Protocol exposure to Ethena's USDe (USDe)—approximately $950 million—introduces counterparty risk to synthetic stablecoin mechanisms dependent on perpetual futures funding rates remaining positive.
The USDS freeze function—introduced to enable centralized intervention in cases of theft or error—contradicts the decentralization principles MakerDAO historically championed. This tension between regulatory accommodation and censorship resistance defines the protocol's current strategic positioning.
Regulatory frameworks remain uncertain. The GENIUS Act passed in mid-2025 provides clearer guidance for certain stablecoin types, though decentralized protocols like Sky may face different treatment than centralized alternatives.

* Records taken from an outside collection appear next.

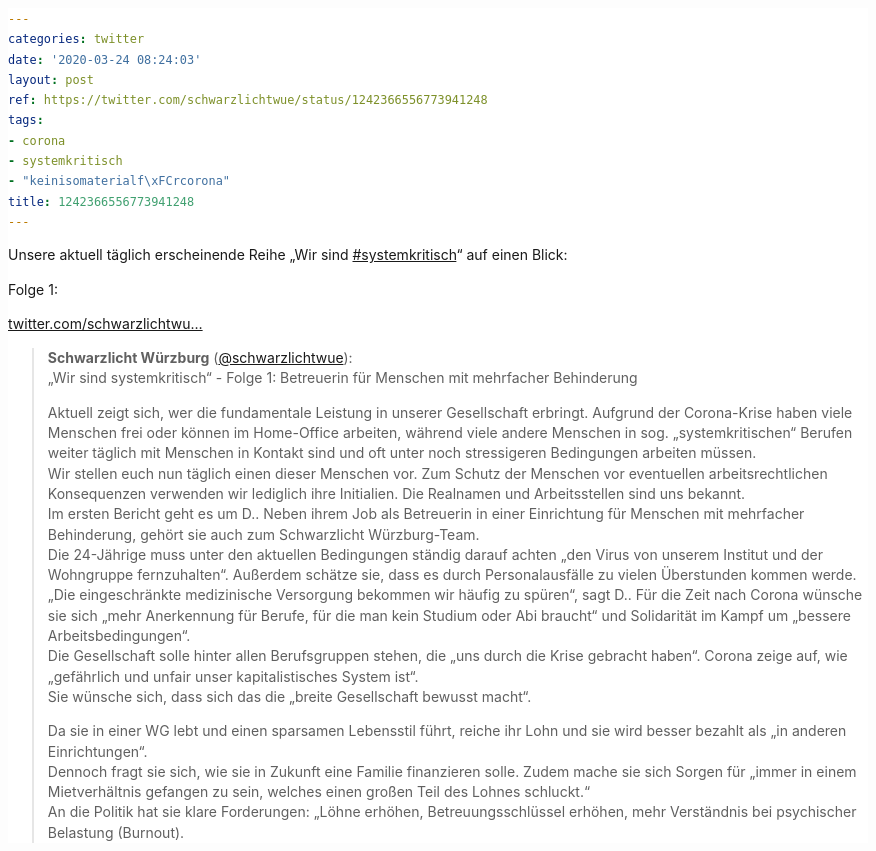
 ```yaml
---
categories: twitter
date: '2020-03-24 08:24:03'
layout: post
ref: https://twitter.com/schwarzlichtwue/status/1242366556773941248
tags:
- corona
- systemkritisch
- "keinisomaterialf\xFCrcorona"
title: 1242366556773941248
---
```

Unsere aktuell täglich erscheinende Reihe „Wir sind [#systemkritisch](/t/systemkritisch)“ auf einen Blick:



Folge 1:

[twitter.com/schwarzlichtwu…](https://twitter.com/schwarzlichtwue/status/1241712170586509315?s=19)
> <b>Schwarzlicht Würzburg</b> ([@schwarzlichtwue](https://twitter.com/schwarzlichtwue)):  
>„Wir sind systemkritisch“ - Folge 1: Betreuerin für Menschen mit mehrfacher Behinderung  
>  
>  
>  
>Aktuell zeigt sich, wer die fundamentale Leistung in unserer Gesellschaft erbringt. Aufgrund der Corona-Krise haben viele Menschen frei oder können im Home-Office arbeiten,  während viele andere Menschen in sog. „systemkritischen“ Berufen weiter täglich mit Menschen in Kontakt sind und oft unter noch stressigeren Bedingungen arbeiten müssen.  
>Wir stellen euch nun täglich einen dieser Menschen vor. Zum Schutz der Menschen vor eventuellen arbeitsrechtlichen Konsequenzen verwenden wir lediglich ihre Initialien. Die Realnamen und Arbeitsstellen sind uns bekannt.  
>Im ersten Bericht geht es um D.. Neben ihrem Job als Betreuerin in einer Einrichtung für Menschen mit mehrfacher Behinderung, gehört sie auch zum Schwarzlicht Würzburg-Team.  
>Die 24-Jährige muss unter den aktuellen Bedingungen ständig darauf achten „den Virus von unserem Institut und der Wohngruppe fernzuhalten“. Außerdem schätze sie, dass es durch Personalausfälle zu vielen Überstunden kommen werde. „Die eingeschränkte medizinische Versorgung bekommen wir häufig zu spüren“, sagt D.. Für die Zeit nach Corona wünsche sie sich „mehr Anerkennung für Berufe, für die man kein Studium oder Abi braucht“ und Solidarität im Kampf um „bessere Arbeitsbedingungen“.  
>Die Gesellschaft solle hinter allen Berufsgruppen stehen, die „uns durch die Krise gebracht haben“. Corona zeige auf, wie „gefährlich und unfair unser kapitalistisches System ist“.  
>Sie wünsche sich, dass sich das die „breite Gesellschaft bewusst macht“.   
>  
>  
>  
>Da sie in einer WG lebt und einen sparsamen Lebensstil führt, reiche ihr Lohn und sie wird besser bezahlt als „in anderen Einrichtungen“.  
>Dennoch fragt sie sich, wie sie in Zukunft eine Familie finanzieren solle. Zudem mache sie sich Sorgen für „immer in einem Mietverhältnis gefangen zu sein, welches einen großen Teil des Lohnes schluckt.“  
>An die Politik hat sie klare Forderungen: „Löhne erhöhen, Betreuungsschlüssel erhöhen, mehr Verständnis bei psychischer Belastung (Burnout).  
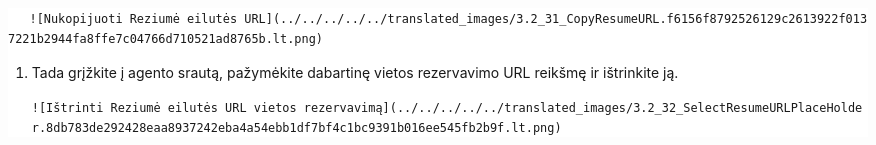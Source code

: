        ![Nukopijuoti Reziumė eilutės URL](../../../../../translated_images/3.2_31_CopyResumeURL.f6156f8792526129c2613922f0137221b2944fa8ffe7c04766d710521ad8765b.lt.png)

1. Tada grįžkite į agento srautą, pažymėkite dabartinę vietos rezervavimo URL reikšmę ir ištrinkite ją.

       ![Ištrinti Reziumė eilutės URL vietos rezervavimą](../../../../../translated_images/3.2_32_SelectResumeURLPlaceHolder.8db783de292428eaa8937242eba4a54ebb1df7bf4c1bc9391b016ee545fb2b9f.lt.png)
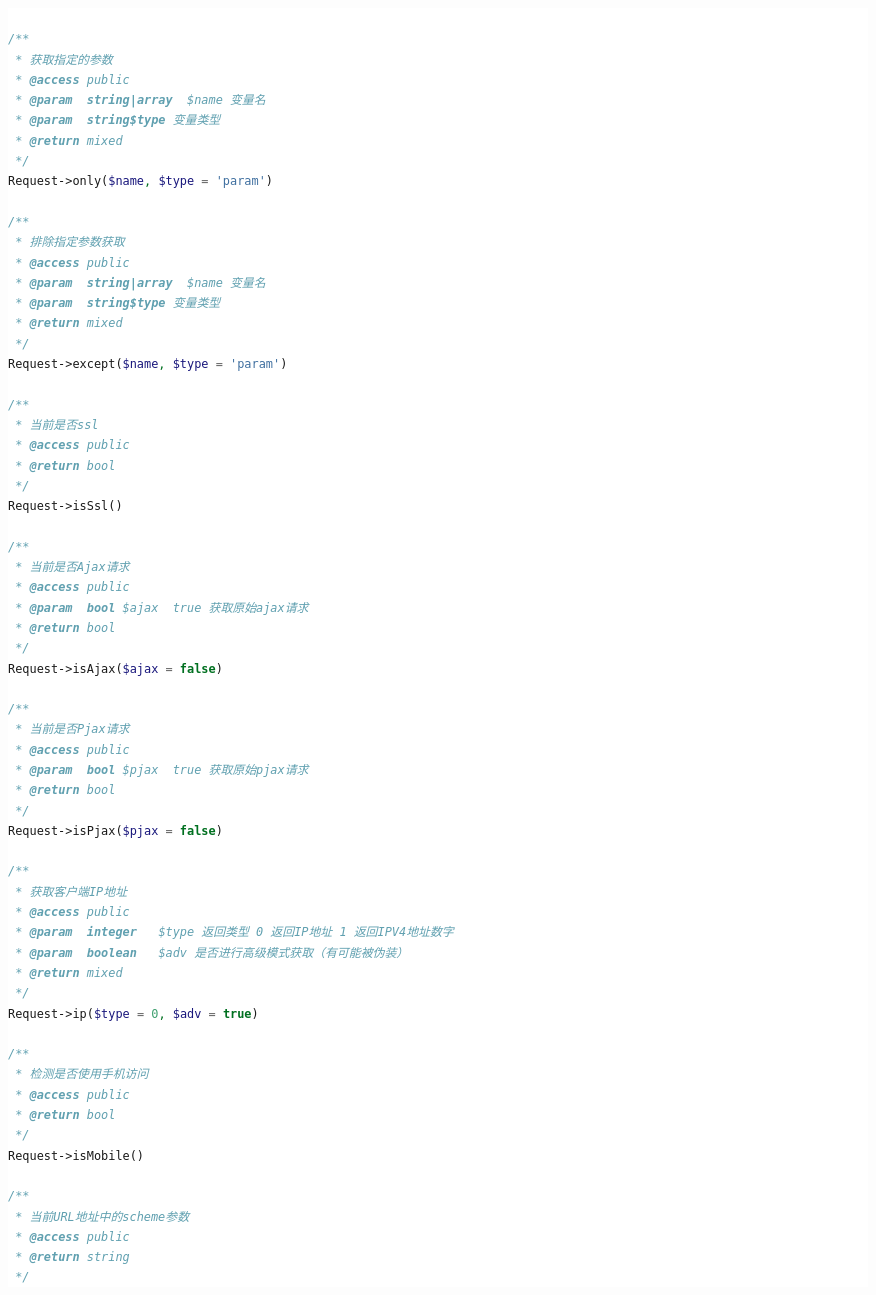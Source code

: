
 ``` php 

/**
 * 获取指定的参数
 * @access public
 * @param  string|array  $name 变量名
 * @param  string$type 变量类型
 * @return mixed
 */
Request->only($name, $type = 'param')

/**
 * 排除指定参数获取
 * @access public
 * @param  string|array  $name 变量名
 * @param  string$type 变量类型
 * @return mixed
 */
Request->except($name, $type = 'param')

/**
 * 当前是否ssl
 * @access public
 * @return bool
 */
Request->isSsl()

/**
 * 当前是否Ajax请求
 * @access public
 * @param  bool $ajax  true 获取原始ajax请求
 * @return bool
 */
Request->isAjax($ajax = false)

/**
 * 当前是否Pjax请求
 * @access public
 * @param  bool $pjax  true 获取原始pjax请求
 * @return bool
 */
Request->isPjax($pjax = false)

/**
 * 获取客户端IP地址
 * @access public
 * @param  integer   $type 返回类型 0 返回IP地址 1 返回IPV4地址数字
 * @param  boolean   $adv 是否进行高级模式获取（有可能被伪装）
 * @return mixed
 */
Request->ip($type = 0, $adv = true)

/**
 * 检测是否使用手机访问
 * @access public
 * @return bool
 */
Request->isMobile()

/**
 * 当前URL地址中的scheme参数
 * @access public
 * @return string
 */
```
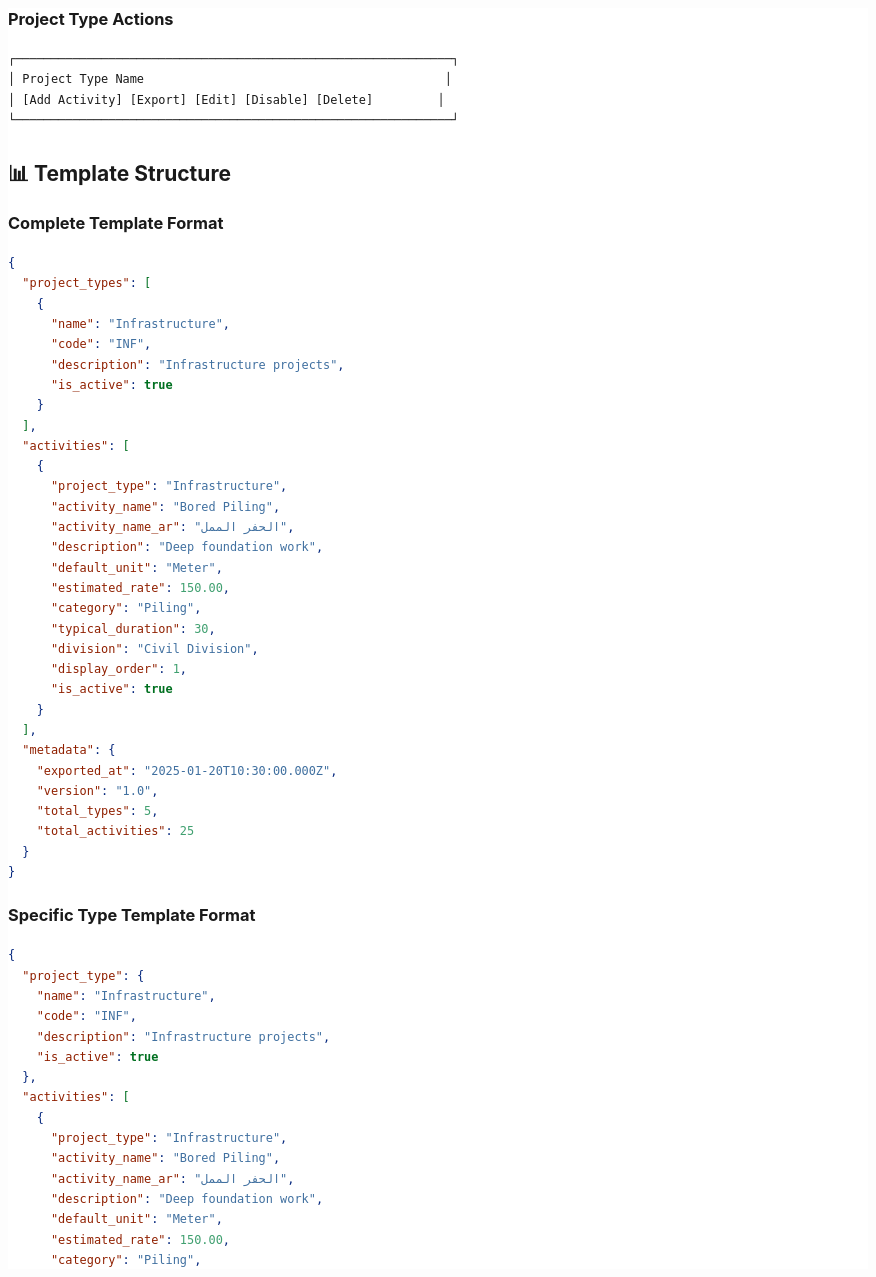 ### Project Type Actions
```
┌─────────────────────────────────────────────────────────────┐
│ Project Type Name                                          │
│ [Add Activity] [Export] [Edit] [Disable] [Delete]         │
└─────────────────────────────────────────────────────────────┘
```

## 📊 Template Structure

### Complete Template Format
```json
{
  "project_types": [
    {
      "name": "Infrastructure",
      "code": "INF",
      "description": "Infrastructure projects",
      "is_active": true
    }
  ],
  "activities": [
    {
      "project_type": "Infrastructure",
      "activity_name": "Bored Piling",
      "activity_name_ar": "الحفر الممل",
      "description": "Deep foundation work",
      "default_unit": "Meter",
      "estimated_rate": 150.00,
      "category": "Piling",
      "typical_duration": 30,
      "division": "Civil Division",
      "display_order": 1,
      "is_active": true
    }
  ],
  "metadata": {
    "exported_at": "2025-01-20T10:30:00.000Z",
    "version": "1.0",
    "total_types": 5,
    "total_activities": 25
  }
}
```

### Specific Type Template Format
```json
{
  "project_type": {
    "name": "Infrastructure",
    "code": "INF",
    "description": "Infrastructure projects",
    "is_active": true
  },
  "activities": [
    {
      "project_type": "Infrastructure",
      "activity_name": "Bored Piling",
      "activity_name_ar": "الحفر الممل",
      "description": "Deep foundation work",
      "default_unit": "Meter",
      "estimated_rate": 150.00,
      "category": "Piling",
```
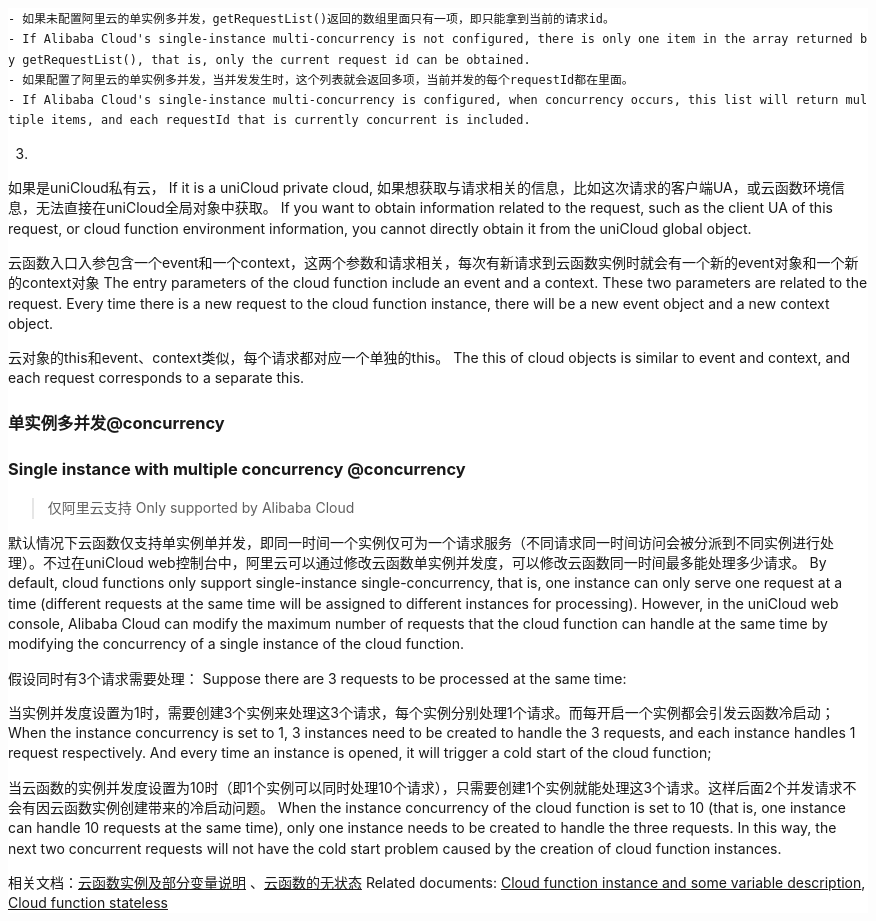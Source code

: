 	- 如果未配置阿里云的单实例多并发，getRequestList()返回的数组里面只有一项，即只能拿到当前的请求id。
	- If Alibaba Cloud's single-instance multi-concurrency is not configured, there is only one item in the array returned by getRequestList(), that is, only the current request id can be obtained.
	- 如果配置了阿里云的单实例多并发，当并发发生时，这个列表就会返回多项，当前并发的每个requestId都在里面。
	- If Alibaba Cloud's single-instance multi-concurrency is configured, when concurrency occurs, this list will return multiple items, and each requestId that is currently concurrent is included.

3. 

如果是uniCloud私有云，
If it is a uniCloud private cloud,
如果想获取与请求相关的信息，比如这次请求的客户端UA，或云函数环境信息，无法直接在uniCloud全局对象中获取。
If you want to obtain information related to the request, such as the client UA of this request, or cloud function environment information, you cannot directly obtain it from the uniCloud global object.


云函数入口入参包含一个event和一个context，这两个参数和请求相关，每次有新请求到云函数实例时就会有一个新的event对象和一个新的context对象
The entry parameters of the cloud function include an event and a context. These two parameters are related to the request. Every time there is a new request to the cloud function instance, there will be a new event object and a new context object.

云对象的this和event、context类似，每个请求都对应一个单独的this。
The this of cloud objects is similar to event and context, and each request corresponds to a separate this.

### 单实例多并发@concurrency
### Single instance with multiple concurrency @concurrency

> 仅阿里云支持
> Only supported by Alibaba Cloud

默认情况下云函数仅支持单实例单并发，即同一时间一个实例仅可为一个请求服务（不同请求同一时间访问会被分派到不同实例进行处理）。不过在uniCloud web控制台中，阿里云可以通过修改云函数单实例并发度，可以修改云函数同一时间最多能处理多少请求。
By default, cloud functions only support single-instance single-concurrency, that is, one instance can only serve one request at a time (different requests at the same time will be assigned to different instances for processing). However, in the uniCloud web console, Alibaba Cloud can modify the maximum number of requests that the cloud function can handle at the same time by modifying the concurrency of a single instance of the cloud function.

假设同时有3个请求需要处理：
Suppose there are 3 requests to be processed at the same time:

当实例并发度设置为1时，需要创建3个实例来处理这3个请求，每个实例分别处理1个请求。而每开启一个实例都会引发云函数冷启动；
When the instance concurrency is set to 1, 3 instances need to be created to handle the 3 requests, and each instance handles 1 request respectively. And every time an instance is opened, it will trigger a cold start of the cloud function;

当云函数的实例并发度设置为10时（即1个实例可以同时处理10个请求），只需要创建1个实例就能处理这3个请求。这样后面2个并发请求不会有因云函数实例创建带来的冷启动问题。
When the instance concurrency of the cloud function is set to 10 (that is, one instance can handle 10 requests at the same time), only one instance needs to be created to handle the three requests. In this way, the next two concurrent requests will not have the cold start problem caused by the creation of cloud function instances.

相关文档：[云函数实例及部分变量说明](#instance) 、[云函数的无状态](#state-less)
Related documents: [Cloud function instance and some variable description](#instance), [Cloud function stateless](#state-less)
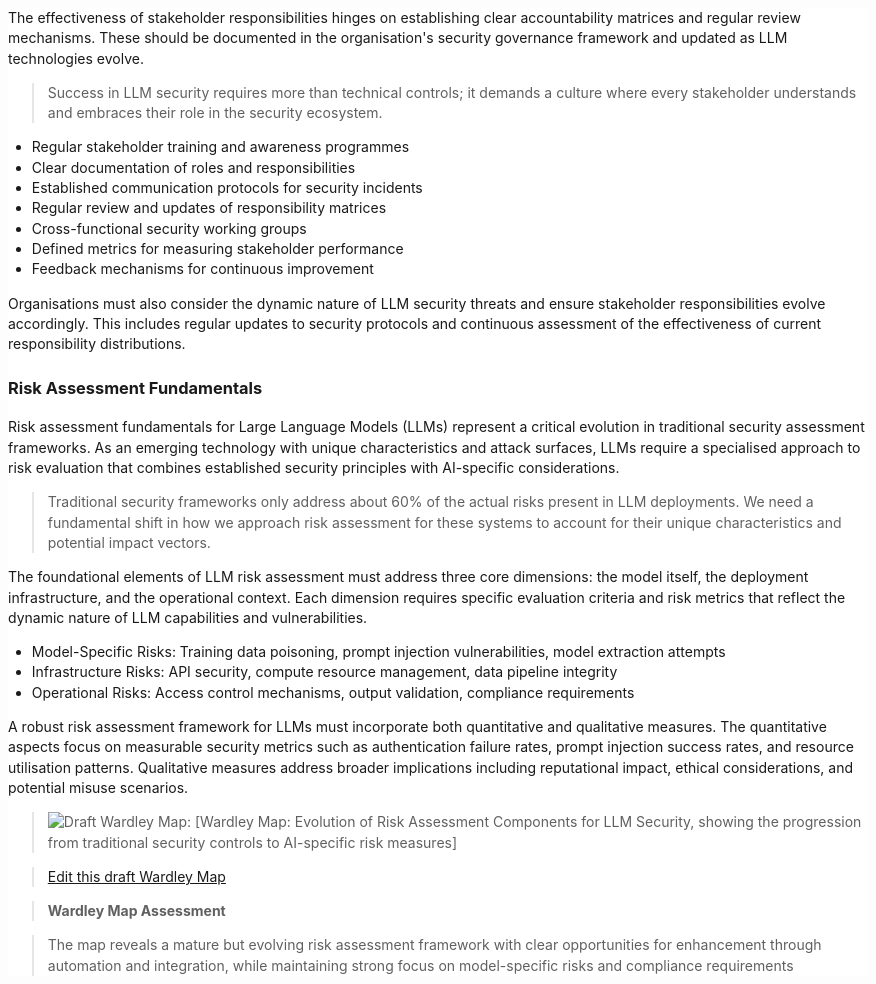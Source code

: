 The effectiveness of stakeholder responsibilities hinges on establishing clear accountability matrices and regular review mechanisms. These should be documented in the organisation's security governance framework and updated as LLM technologies evolve.

> Success in LLM security requires more than technical controls; it demands a culture where every stakeholder understands and embraces their role in the security ecosystem.

- Regular stakeholder training and awareness programmes
- Clear documentation of roles and responsibilities
- Established communication protocols for security incidents
- Regular review and updates of responsibility matrices
- Cross-functional security working groups
- Defined metrics for measuring stakeholder performance
- Feedback mechanisms for continuous improvement

Organisations must also consider the dynamic nature of LLM security threats and ensure stakeholder responsibilities evolve accordingly. This includes regular updates to security protocols and continuous assessment of the effectiveness of current responsibility distributions.

### Risk Assessment Fundamentals

Risk assessment fundamentals for Large Language Models (LLMs) represent a critical evolution in traditional security assessment frameworks. As an emerging technology with unique characteristics and attack surfaces, LLMs require a specialised approach to risk evaluation that combines established security principles with AI-specific considerations.

> Traditional security frameworks only address about 60% of the actual risks present in LLM deployments. We need a fundamental shift in how we approach risk assessment for these systems to account for their unique characteristics and potential impact vectors.

The foundational elements of LLM risk assessment must address three core dimensions: the model itself, the deployment infrastructure, and the operational context. Each dimension requires specific evaluation criteria and risk metrics that reflect the dynamic nature of LLM capabilities and vulnerabilities.

- Model-Specific Risks: Training data poisoning, prompt injection vulnerabilities, model extraction attempts
- Infrastructure Risks: API security, compute resource management, data pipeline integrity
- Operational Risks: Access control mechanisms, output validation, compliance requirements

A robust risk assessment framework for LLMs must incorporate both quantitative and qualitative measures. The quantitative aspects focus on measurable security metrics such as authentication failure rates, prompt injection success rates, and resource utilisation patterns. Qualitative measures address broader implications including reputational impact, ethical considerations, and potential misuse scenarios.

>![Draft Wardley Map: [Wardley Map: Evolution of Risk Assessment Components for LLM Security, showing the progression from traditional security controls to AI-specific risk measures]](https://images.wardleymaps.ai/map_2c7d62ff-fbc5-40a6-8c22-6c49769b5c28.png)

>[Edit this draft Wardley Map](https://create.wardleymaps.ai/#clone:7baa0f629a9563a677)

> **Wardley Map Assessment**

> The map reveals a mature but evolving risk assessment framework with clear opportunities for enhancement through automation and integration, while maintaining strong focus on model-specific risks and compliance requirements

Competing in the Stablecoin Wars
The stablecoin market reached $314 billion in 2025, with USDT and USDC controlling approximately 82% of market share. USDS holds roughly 3.5% market share—meaningful for a decentralized alternative but dwarfed by centralized incumbents.
DAI continues operating alongside USDS, with surprising demand resurgence in recent months. Combined USDS and DAI supply ended Q2 2025 essentially flat, suggesting the rebrand has not yet driven accelerated adoption.
Ethena's USDe emerged as a formidable competitor, reaching approximately $11 billion in market cap through yield-generation strategies that attract users seeking returns unavailable from traditional stablecoins. USDe's integration with major exchanges like Bybit and Binance provides distribution advantages Sky has not replicated.
New entrants including World Liberty Financial's USD1 and Hyperliquid's USDH challenge the stablecoin landscape by offering yield-sharing arrangements to distribution partners. Sky's competitive response emphasizes vertical integration through Stars rather than competing for transactional stablecoin market share.
What Determines Sky's Trajectory
Sky's continued relevance depends on successful execution of the Endgame roadmap, particularly the Star ecosystem's ability to generate sustainable yield and attract institutional capital.
The Obex incubator represents Sky's institutional strategy—developing regulated "Primes" that bridge DeFi with traditional finance while maintaining protocol-level decentralization. Success here could differentiate Sky from competitors focused purely on crypto-native use cases.
Governance decentralization remains essential for institutional comfort. S&P noted that ratings could improve if the protocol mitigates governance concentration and excessive depositor risk—structural changes that may require years to implement.
Cross-chain expansion through SkyLink and integrations on Solana addresses Ethereum's fee and throughput limitations. However, bridge security introduces additional attack surface that the protocol must manage without centralized intervention.
The regulatory environment will determine whether decentralized stablecoins can compete with GENIUS Act-compliant alternatives. Sky's flexibility outside U.S. regulations provides optionality but may limit domestic adoption.
Sky occupies a distinct niche: a battle-tested decentralized stablecoin protocol generating real revenue and returning it to token holders through buybacks. Whether that niche can expand into the next phase of crypto infrastructure—where traditional and decentralized finance converge—will define the protocol's long-term significance.